6 Ways to Research Your Employee Survey Results Quickly & Strategically

Employee attention is essential to growing your business.

One of the most standard ways to increase participation is to conduct a survey.

However, it is not enough to take one and get the answers. You need to be able to analyze them properly. The survey results should significantly impact the business because they can show the weaknesses and strengths of your business.

Few companies are willing to comprehensively analyze the results of employee surveys to determine what is most important to attract, develop, and retain the best employees. After analyzing the results, companies often dwell on single changes to their weaknesses.

But this approach seems outdated. It won’t produce the results you expect. It would help if you did a more sophisticated analysis of the data. 

Why is it challenging to analyze the results?

Even with the most effective and relevant survey, you may not be able to assess the results adequately. It could be due to several reasons. Your survey may have been too difficult for employees. For example, it had too many questions. It impairs employees’ ability to provide complete and detailed answers to inquiries, making it difficult for the employer to analyze those answers.  

What strategies should you employ to quickly and effectively analyze your survey results?

  1. Conduct the proper surveys.

As we have said, if an employer survey has too many questions or addresses too many different topics simultaneously, it can be challenging to analyze and draw conclusions from the survey. Also, conducting an employee survey too infrequently, such as once a year, may not give you a complete picture of how your employees feel about working with you. Therefore, conducting shorter surveys more often will achieve more effective results.

The key to gathering valuable data from employees will be the right and precise questions, based on which you can then act and improve your interactions with them.

Review your past surveys and use what you’ve learned to shape new questions. You can ask yourself:

– What went wrong last time? 

– How to proceed more effectively this time? 

– Are there questions that should be repeated? 

– Are there questions that shouldn’t be used anymore?

  1. Classify the results.

Each of your employees will have a different individual experience with you. Therefore, classifying your responses will be a significant part of effectively analyzing your survey results. It would be best if you categorized employees into different groups, depending on the department they work in, because each department’s claims or level of dissatisfaction may differ.

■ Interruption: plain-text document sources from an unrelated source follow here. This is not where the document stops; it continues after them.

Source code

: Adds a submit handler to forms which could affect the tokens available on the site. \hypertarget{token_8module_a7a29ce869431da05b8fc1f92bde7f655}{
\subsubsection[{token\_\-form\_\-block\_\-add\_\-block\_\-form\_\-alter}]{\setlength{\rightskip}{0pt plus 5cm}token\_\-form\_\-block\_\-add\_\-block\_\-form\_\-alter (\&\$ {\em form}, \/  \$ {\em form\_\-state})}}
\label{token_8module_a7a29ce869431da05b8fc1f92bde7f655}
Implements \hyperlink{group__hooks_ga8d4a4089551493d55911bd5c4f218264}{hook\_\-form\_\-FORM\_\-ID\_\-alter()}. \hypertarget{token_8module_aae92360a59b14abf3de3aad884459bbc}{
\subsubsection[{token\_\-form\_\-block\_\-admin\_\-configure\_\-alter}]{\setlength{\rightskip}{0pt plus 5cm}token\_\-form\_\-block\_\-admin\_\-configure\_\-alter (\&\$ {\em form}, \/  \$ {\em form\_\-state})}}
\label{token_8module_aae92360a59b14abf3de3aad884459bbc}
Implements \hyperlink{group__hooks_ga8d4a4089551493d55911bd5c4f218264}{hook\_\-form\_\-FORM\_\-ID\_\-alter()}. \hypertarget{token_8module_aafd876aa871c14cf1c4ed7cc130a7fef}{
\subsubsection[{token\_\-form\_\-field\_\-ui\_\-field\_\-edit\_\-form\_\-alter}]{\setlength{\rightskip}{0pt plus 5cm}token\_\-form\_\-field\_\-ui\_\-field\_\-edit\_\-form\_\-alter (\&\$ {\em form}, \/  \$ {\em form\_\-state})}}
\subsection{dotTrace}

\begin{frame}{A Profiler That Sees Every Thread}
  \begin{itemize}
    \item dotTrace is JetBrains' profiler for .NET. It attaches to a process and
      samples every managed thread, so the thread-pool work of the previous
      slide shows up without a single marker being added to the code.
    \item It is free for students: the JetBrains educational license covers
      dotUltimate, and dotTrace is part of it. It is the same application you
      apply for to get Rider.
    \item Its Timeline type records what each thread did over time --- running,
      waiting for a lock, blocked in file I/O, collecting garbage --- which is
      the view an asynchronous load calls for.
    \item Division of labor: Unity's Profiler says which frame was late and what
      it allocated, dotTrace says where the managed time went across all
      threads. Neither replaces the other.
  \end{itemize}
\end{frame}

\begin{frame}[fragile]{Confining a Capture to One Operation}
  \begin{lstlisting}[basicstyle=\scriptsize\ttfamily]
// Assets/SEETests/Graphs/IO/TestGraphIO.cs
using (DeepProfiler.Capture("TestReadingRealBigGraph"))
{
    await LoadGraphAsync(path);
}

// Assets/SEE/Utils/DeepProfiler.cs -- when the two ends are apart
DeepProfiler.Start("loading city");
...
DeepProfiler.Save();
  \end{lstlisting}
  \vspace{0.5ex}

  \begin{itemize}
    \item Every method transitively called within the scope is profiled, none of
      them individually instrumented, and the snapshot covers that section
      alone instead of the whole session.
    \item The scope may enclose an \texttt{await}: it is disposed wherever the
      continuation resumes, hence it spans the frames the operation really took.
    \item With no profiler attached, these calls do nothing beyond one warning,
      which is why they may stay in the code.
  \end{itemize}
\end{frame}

You can analyze how your teams perform and understand why some are doing better than others. Or perhaps someone is dissatisfied with just the numbers in the paystub or the need to request it from you. For others, it may not be determinative. 

With this advice in mind, add questions about gender, age, and the department where the employee works. Surveys are still advisable to be done anonymously, as the person may be afraid it will affect their pay stub. You should also explain why you need the information and ensure that anonymity is maintained.

  1. Compare survey results

Benchmarking your survey results will help you understand how your company is performing and identify its problems and areas that need improvement.

You can use three indicators: national, industry, and internal.

  • National Indicators.

These are comparisons to national averages. It will give you an understanding of how your company is doing nationally. These metrics will be able to get your business to the companies with the best levels of these metrics.

  • Industry Performance

Industry-specific tests show how you perform compared to other similar companies. It takes into account factors specific to your industry. These indicators are more reliable because they are more individualized.

  • Internal Indicators

These are some of the essential measures of survey performance. These indicators allow you to monitor the trend of improving or deteriorating company performance.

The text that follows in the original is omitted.